* _What to produce_:
Your answer should be the exact lines of the data below from the one containing "7.1 References" through the one containing "models (LLMs) GPT-3.5, GPT-4, and"; please include nothing else.
── The data
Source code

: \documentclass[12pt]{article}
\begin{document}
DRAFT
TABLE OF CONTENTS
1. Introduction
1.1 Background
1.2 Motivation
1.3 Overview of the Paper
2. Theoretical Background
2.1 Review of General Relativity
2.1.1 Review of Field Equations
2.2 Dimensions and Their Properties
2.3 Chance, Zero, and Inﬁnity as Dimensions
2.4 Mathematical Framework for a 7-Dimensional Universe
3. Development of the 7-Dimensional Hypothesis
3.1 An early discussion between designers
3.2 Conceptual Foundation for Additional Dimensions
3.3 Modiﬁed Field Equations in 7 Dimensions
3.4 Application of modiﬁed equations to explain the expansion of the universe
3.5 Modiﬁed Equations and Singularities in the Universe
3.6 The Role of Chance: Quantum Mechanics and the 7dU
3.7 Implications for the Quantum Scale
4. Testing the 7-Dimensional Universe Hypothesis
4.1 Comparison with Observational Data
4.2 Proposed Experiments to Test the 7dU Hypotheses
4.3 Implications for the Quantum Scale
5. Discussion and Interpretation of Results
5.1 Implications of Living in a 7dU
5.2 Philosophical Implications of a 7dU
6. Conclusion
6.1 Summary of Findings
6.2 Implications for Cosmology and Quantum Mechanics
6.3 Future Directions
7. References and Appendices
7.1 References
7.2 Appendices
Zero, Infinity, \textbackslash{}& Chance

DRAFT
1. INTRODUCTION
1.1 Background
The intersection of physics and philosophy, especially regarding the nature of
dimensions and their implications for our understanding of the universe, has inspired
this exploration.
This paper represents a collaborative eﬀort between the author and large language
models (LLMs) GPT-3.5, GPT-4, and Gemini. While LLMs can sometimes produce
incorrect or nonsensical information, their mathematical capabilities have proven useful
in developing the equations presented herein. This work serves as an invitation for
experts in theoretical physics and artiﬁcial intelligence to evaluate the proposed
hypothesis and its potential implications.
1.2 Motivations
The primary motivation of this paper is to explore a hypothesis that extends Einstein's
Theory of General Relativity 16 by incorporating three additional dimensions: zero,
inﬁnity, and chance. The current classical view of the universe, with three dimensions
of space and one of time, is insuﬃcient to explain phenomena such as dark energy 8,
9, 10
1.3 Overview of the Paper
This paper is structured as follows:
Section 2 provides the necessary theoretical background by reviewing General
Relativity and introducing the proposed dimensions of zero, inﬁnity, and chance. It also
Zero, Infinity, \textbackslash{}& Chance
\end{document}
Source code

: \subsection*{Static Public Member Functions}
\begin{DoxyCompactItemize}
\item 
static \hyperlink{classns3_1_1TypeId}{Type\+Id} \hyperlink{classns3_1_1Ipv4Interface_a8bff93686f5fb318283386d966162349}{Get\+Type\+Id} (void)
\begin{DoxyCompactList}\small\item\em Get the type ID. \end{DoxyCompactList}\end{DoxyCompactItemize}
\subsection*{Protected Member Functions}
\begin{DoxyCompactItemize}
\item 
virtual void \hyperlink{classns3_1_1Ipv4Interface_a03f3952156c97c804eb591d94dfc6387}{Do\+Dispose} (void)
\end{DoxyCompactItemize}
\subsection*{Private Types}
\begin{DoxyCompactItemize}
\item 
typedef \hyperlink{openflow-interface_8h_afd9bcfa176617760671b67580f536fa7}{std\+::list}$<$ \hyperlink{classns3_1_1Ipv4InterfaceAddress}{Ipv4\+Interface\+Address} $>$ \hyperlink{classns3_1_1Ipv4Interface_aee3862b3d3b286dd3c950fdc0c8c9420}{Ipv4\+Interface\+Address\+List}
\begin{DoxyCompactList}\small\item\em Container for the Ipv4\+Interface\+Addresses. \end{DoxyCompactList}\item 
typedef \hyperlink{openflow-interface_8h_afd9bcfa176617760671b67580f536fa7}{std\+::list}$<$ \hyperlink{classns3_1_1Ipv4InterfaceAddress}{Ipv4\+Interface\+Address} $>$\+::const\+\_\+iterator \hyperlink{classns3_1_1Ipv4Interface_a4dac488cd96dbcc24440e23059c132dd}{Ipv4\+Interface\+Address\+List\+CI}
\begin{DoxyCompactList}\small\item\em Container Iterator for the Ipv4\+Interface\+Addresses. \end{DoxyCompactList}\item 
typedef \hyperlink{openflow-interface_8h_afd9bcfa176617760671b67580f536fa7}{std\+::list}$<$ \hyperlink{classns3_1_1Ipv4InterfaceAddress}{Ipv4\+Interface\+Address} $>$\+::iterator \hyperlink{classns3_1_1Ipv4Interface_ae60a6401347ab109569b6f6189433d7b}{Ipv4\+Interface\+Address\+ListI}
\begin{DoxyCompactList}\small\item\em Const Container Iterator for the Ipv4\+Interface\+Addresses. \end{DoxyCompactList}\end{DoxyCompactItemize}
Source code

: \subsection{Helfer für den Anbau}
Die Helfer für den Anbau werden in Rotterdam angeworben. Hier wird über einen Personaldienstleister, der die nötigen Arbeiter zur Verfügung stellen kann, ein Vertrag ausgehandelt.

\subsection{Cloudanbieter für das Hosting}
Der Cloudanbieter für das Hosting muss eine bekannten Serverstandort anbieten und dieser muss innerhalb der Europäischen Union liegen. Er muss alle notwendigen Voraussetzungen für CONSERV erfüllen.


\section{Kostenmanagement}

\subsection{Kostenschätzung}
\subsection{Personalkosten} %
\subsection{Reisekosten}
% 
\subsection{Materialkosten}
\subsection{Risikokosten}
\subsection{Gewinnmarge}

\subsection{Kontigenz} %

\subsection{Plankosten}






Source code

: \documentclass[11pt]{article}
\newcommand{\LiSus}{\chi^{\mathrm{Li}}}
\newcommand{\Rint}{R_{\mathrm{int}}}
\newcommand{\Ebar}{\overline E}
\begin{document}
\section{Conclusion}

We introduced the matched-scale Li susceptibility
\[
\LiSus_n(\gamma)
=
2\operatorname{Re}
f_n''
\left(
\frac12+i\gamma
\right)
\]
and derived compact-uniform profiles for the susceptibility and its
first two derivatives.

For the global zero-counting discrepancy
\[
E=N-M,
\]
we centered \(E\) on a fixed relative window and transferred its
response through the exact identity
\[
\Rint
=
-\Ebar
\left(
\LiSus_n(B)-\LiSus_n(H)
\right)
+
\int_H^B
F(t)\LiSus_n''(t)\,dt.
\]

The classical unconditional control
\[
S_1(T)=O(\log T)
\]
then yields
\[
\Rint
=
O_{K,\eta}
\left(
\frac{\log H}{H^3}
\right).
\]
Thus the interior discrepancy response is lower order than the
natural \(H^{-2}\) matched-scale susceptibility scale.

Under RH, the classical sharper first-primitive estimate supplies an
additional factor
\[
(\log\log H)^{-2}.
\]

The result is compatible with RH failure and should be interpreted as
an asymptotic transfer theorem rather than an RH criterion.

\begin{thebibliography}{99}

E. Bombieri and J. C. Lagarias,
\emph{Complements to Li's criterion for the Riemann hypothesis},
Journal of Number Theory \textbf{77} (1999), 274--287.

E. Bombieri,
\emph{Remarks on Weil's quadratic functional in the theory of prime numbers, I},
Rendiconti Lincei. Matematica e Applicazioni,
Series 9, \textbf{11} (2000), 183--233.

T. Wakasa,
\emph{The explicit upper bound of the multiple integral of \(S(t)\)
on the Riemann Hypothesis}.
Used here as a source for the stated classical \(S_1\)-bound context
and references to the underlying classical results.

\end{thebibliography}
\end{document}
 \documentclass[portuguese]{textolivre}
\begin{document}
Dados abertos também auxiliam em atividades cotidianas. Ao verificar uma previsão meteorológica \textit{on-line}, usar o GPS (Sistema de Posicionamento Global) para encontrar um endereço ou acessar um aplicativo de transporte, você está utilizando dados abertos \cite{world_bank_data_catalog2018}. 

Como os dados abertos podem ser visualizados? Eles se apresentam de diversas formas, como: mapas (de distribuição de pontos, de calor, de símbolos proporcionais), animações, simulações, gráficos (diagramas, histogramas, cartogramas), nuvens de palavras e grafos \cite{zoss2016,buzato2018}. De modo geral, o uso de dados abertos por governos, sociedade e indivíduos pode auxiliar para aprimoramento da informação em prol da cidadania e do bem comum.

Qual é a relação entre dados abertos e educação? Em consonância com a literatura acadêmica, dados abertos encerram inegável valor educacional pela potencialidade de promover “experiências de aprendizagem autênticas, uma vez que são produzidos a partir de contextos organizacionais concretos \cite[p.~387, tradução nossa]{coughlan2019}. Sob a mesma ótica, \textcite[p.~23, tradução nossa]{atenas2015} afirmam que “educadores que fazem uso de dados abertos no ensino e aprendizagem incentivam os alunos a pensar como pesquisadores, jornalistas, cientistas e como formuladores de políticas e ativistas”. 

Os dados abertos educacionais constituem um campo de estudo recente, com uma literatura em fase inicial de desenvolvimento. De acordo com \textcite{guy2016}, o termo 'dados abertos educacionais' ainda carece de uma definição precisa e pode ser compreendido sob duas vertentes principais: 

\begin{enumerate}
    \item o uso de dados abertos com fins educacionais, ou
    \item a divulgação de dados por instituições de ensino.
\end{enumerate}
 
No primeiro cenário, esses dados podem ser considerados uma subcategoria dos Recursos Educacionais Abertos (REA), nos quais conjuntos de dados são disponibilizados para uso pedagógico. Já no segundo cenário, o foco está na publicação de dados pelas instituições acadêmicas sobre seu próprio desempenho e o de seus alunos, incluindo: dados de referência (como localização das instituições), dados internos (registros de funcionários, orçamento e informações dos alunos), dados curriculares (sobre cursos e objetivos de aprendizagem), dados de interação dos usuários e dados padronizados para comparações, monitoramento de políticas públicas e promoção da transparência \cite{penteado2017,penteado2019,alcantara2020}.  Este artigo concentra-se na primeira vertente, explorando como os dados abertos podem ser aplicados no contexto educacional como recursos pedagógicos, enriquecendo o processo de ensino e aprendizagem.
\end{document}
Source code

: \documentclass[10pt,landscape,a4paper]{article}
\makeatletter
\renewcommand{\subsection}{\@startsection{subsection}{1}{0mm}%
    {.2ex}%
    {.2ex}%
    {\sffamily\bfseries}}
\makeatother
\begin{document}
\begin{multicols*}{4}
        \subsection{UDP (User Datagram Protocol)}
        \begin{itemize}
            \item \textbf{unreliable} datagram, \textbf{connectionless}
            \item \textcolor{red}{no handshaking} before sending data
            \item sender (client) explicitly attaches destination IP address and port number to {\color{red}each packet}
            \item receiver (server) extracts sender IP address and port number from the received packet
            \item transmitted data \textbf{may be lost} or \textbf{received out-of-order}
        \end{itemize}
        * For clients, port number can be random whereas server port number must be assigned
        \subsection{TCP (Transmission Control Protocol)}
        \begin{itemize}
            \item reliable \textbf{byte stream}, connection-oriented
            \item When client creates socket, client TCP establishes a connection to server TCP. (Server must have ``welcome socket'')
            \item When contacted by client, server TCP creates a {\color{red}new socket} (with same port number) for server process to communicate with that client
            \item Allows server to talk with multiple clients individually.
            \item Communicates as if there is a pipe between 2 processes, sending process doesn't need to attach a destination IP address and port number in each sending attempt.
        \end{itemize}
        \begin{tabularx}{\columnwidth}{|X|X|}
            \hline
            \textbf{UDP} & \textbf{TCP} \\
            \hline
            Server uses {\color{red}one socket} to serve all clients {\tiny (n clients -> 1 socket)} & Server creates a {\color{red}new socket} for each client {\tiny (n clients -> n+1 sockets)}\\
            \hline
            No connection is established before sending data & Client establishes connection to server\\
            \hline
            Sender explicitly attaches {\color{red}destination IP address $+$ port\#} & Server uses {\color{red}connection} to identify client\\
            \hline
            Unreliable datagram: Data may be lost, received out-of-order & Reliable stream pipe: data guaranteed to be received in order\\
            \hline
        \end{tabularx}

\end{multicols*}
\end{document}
────
* _Your solution_:
7.1 References
7.2 Appendices
Zero, Infinity, \textbackslash{}& Chance

DRAFT
1. INTRODUCTION
1.1 Background
The intersection of physics and philosophy, especially regarding the nature of
dimensions and their implications for our understanding of the universe, has inspired
this exploration.
This paper represents a collaborative eﬀort between the author and large language
models (LLMs) GPT-3.5, GPT-4, and Gemini. While LLMs can sometimes produce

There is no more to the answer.